The subject of our presentation today is Communicating for a Competitive Advantage, and we will be focusing on the story of TELUS, one of Canada's largest telecommunications companies. In a departure from the classic Conference Board presentation format, my esteemed colleague and personal friend Bill Gajda—TELUS's former Vice President of Corporate Communications—will be sharing the dais with me today. Bill and I worked together closely on the development and implementation of a brand strategy for TELUS.

I'll begin by providing the background on the market environment we were working in, and on the brand strategy and communications plan we created. When I've finished telling you about the process and the rigor required to develop a brand strategy that is more than just window dressing, I'll turn the mike over to Bill who will tell you how the program was implemented.

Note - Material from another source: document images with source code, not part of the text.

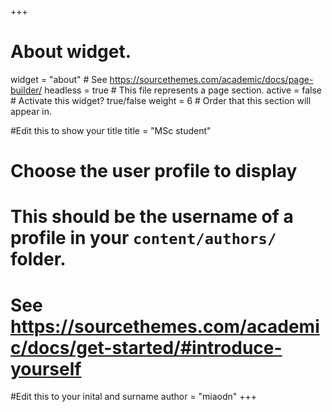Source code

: +++
# About widget.
widget = "about"  # See https://sourcethemes.com/academic/docs/page-builder/
headless = true  # This file represents a page section.
active = false  # Activate this widget? true/false
weight = 6  # Order that this section will appear in.

#Edit this to show your title
title = "MSc student"

# Choose the user profile to display
# This should be the username of a profile in your `content/authors/` folder.
# See https://sourcethemes.com/academic/docs/get-started/#introduce-yourself
#Edit this to your inital and surname
author = "miaodn"
+++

In some ways, it's ironic that we're here talking about a "competitive advantage." Ironic, because TELUS traces its roots and history to a Government entity—Alberta Government Telephones. As many of you here today are well aware, "competition" is simply not part of the organizational lexicon in government entities.

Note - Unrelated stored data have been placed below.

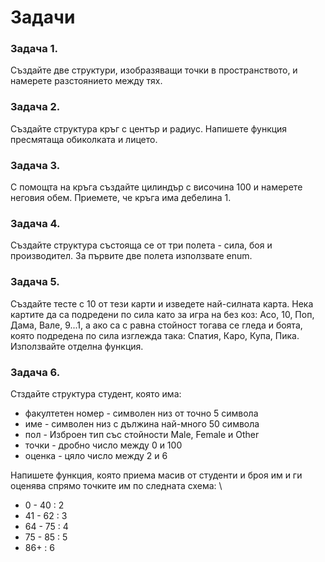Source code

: # Задачи

### Задача 1.
Създайте две структури, изобразяващи точки в пространството, и намерете разстоянието между тях.

### Задача 2.
Създайте структура кръг с център и радиус. Напишете функция пресмятаща обиколката и лицето.

### Задача 3.
С помощта на кръга създайте цилиндър с височина 100 и намерете неговия обем. Приемете, че кръга има дебелина 1.

### Задача 4.
Създайте структура състояща се от три полета - сила, боя и производител. За първите две полета използвате enum.

### Задача 5.
Създайте тесте с 10 от тези карти и изведете най-силната карта. Нека картите да са подредени по сила като за игра на без коз: Асо, 10, Поп, Дама, Вале, 9...1, а ако са с равна стойност тогава се гледа и боята, която подредена по сила изглежда така: Спатия, Каро, Купа, Пика. Използвайте отделна функция.

### Задача 6. 
Стздайте структура студент, която има: 
 - факултетен номер - символен низ от точно 5 символа
 - име - символен низ с дължина най-много 50 символа
 - пол - Изброен тип със стойности Male, Female и Other
 - точки - дробно число между 0 и 100
 - оценка - цяло число между 2 и 6

Напишете функция, която приема масив от студенти и броя им и ги оценява спрямо точките им по следната схема: \
 - 0 - 40  : 2
 - 41 - 62 : 3
 - 64 - 75 : 4
 - 75 - 85 : 5
 - 86+     : 6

Let me give you a little background.


The History of TELUS
In 1990, the Alberta provincial government privatized its phone assets. Up to that time AGT (Alberta Government Telephones) had been a government-owned entity and one of Canada's largest telephone companies.

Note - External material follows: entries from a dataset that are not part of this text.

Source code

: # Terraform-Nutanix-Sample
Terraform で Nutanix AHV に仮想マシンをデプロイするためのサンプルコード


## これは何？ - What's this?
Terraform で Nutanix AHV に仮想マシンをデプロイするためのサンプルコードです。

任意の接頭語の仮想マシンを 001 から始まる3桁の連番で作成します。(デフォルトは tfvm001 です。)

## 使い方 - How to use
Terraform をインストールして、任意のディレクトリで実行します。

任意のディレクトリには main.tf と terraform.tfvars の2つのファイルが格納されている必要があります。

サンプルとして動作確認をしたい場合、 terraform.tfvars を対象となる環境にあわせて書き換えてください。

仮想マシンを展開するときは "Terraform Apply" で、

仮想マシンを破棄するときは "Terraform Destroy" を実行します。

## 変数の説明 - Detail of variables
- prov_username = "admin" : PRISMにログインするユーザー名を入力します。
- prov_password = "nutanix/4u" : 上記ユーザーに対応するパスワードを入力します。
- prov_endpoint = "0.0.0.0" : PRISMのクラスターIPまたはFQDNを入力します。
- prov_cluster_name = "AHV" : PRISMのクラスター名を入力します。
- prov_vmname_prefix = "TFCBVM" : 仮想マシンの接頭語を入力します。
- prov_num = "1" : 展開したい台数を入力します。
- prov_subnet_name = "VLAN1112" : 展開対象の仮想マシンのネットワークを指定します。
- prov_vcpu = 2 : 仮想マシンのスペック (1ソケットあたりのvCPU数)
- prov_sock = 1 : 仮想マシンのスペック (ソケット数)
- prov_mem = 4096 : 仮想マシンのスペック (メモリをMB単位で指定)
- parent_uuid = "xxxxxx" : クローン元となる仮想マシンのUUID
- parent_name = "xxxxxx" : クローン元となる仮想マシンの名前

A new holding company, TELUS, was created as a parent for AGT and a host of other telecommunications affiliates. Subsequently, TELUS also acquired Ed Tel, the local municipal telephone company of Edmonton.

The parent's name was to be pronounced "TELL-us" and derived from a combination of "telecommunications" and "universality. " The name was meant to convey a company that was both friendly and futuristic. The operating companies, however, continued to use the old AGT and Ed Tel names, projecting the image of an old-fashioned, slow-moving government bureaucracy.

Before getting ahead of myself, let me say a few words about transitioning from a government-owned monopoly into a privatized, deregulating environment.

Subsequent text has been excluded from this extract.